Своё здесь – не только подробности автобиографического характера, но и – время, люди, духовные ценности, убеждения.

Проза эта исповедальна, но не вослед пресловутому «мовизму», нет; здесь скорее родство со страстным словом протопопа Аввакума. При этом степень бесстрашно-беззащитной искренности, обнажённости чувств такова, что сама собой стирается, исчезает условная граница между литературным текстом и жизнью. И читатель из стороннего наблюдателя вдруг превращается в участника давным-давно случившихся событий: очаровывается и негодует, скорбит и надеется. Я и сам не исключение: прочитав несколько лет назад главу «Набросок повести», я горячо восстал против «произвола» автора, судившего давно знакомую, ставшую уже мне такой близкой героиню, как мне тогда показалось, слишком строго. Наверное, по-читательски я был прав, тем более что усредненная беллетристика давно уже приучила нас к стандартизированным героям («хороший» не может вести себя непоследовательно, непредсказуемо, необъяснимо) и сюжетам. Сегодня я реагирую уже немного по-другому: мне жалко эту запутавшуюся, с головой захлестнутую первой любовью рыжую девчонку до сухоты в горле, я протягиваю руку, чтобы коснуться её плеча, утешить – и не могу дотянуться…

 

Любовь Ковшова определила жанр своей книги как «повествование в 11 частях». Звучит скучновато, но, похоже, более точное определение подобрать трудно. Слишком явно выбивается эта книга из привычного ряда литературных колодок-выкроек.

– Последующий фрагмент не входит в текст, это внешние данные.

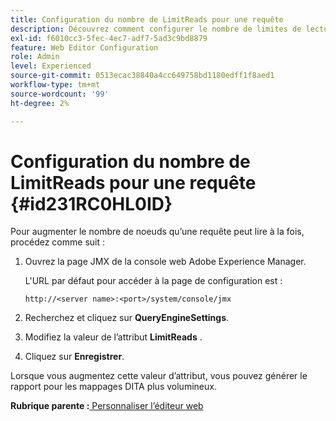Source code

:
 ```yaml
---
title: Configuration du nombre de LimitReads pour une requête
description: Découvrez comment configurer le nombre de limites de lecture pour une requête
exl-id: f6010cc3-5fec-4ec7-adf7-5ad3c9bd8879
feature: Web Editor Configuration
role: Admin
level: Experienced
source-git-commit: 0513ecac38840a4cc649758bd1180edff1f8aed1
workflow-type: tm+mt
source-wordcount: '99'
ht-degree: 2%

---
```


# Configuration du nombre de LimitReads pour une requête {#id231RC0HL0ID}

Pour augmenter le nombre de noeuds qu’une requête peut lire à la fois, procédez comme suit :

1. Ouvrez la page JMX de la console web Adobe Experience Manager.

   L&#39;URL par défaut pour accéder à la page de configuration est :

   ```http
   http://<server name>:<port>/system/console/jmx
   ```

1. Recherchez et cliquez sur **QueryEngineSettings**.

1. Modifiez la valeur de l’attribut **LimitReads** .

1. Cliquez sur **Enregistrer**.


Lorsque vous augmentez cette valeur d’attribut, vous pouvez générer le rapport pour les mappages DITA plus volumineux.

**Rubrique parente :**[ Personnaliser l’éditeur web](conf-web-editor.md)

Мемуарно-автобиографическая канва, вроде бы обязанная взять на себя роль заместительницы сюжета, постоянно рвётся.

Повествовательные пласты, подобно «возмущенным», пришедшим в движение пластам земной коры, смещаются.

Повествователь – обладатель, по определению, ровно-раздумчивой, отстраненно-умудренной интонации – посылает к чёрту все ролевые ограничения и – просто живёт, представляете?

Живёт жадно, молодо, бесстрашно, озарённо. Ошибаясь, собирая все острые углы, запинаясь, падая, не сдаваясь. Размышляя, сомневаясь, продираясь сквозь терновые заросли «бесспорных житейских истин».

И – веря в такие реликтовые нынче ценности, как справедливость, порядочность, честность. Ценности, которые, в отличие от учёной степени, не присваиваются по результатам одной-единственной их защиты – защита тут, коли претендуешь ты на звание человека, длится всю жизнь, до крайнего дня.

Вот об этом-то и хотелось бы поговорить в первую очередь.

Мне кажется, повествование Л. Ковшовой не случайно открывает глава «Отец». Хотя в плане автобиографической хронологии здесь более уместной была бы глава следующая, «Враг мой Минька» - она более «детская», причем детство и юность героини излагаются достаточно последовательно. А в «Отце», в самом начале лишь маленькая зарисовка из детских времен. Правда, она так сочно написана, что долго ещё стоит перед глазами: «Пыхает керосиновая лампа с закопчённым стеклом, на минуту освещая бревенчатое нутро избы, лохматый серый мох между брёвен, драный бок русской печки, обитую жестью колоду ручной мельницы, ситцевую занавеску над кроватью, зелёную самогонную бутыль на столе.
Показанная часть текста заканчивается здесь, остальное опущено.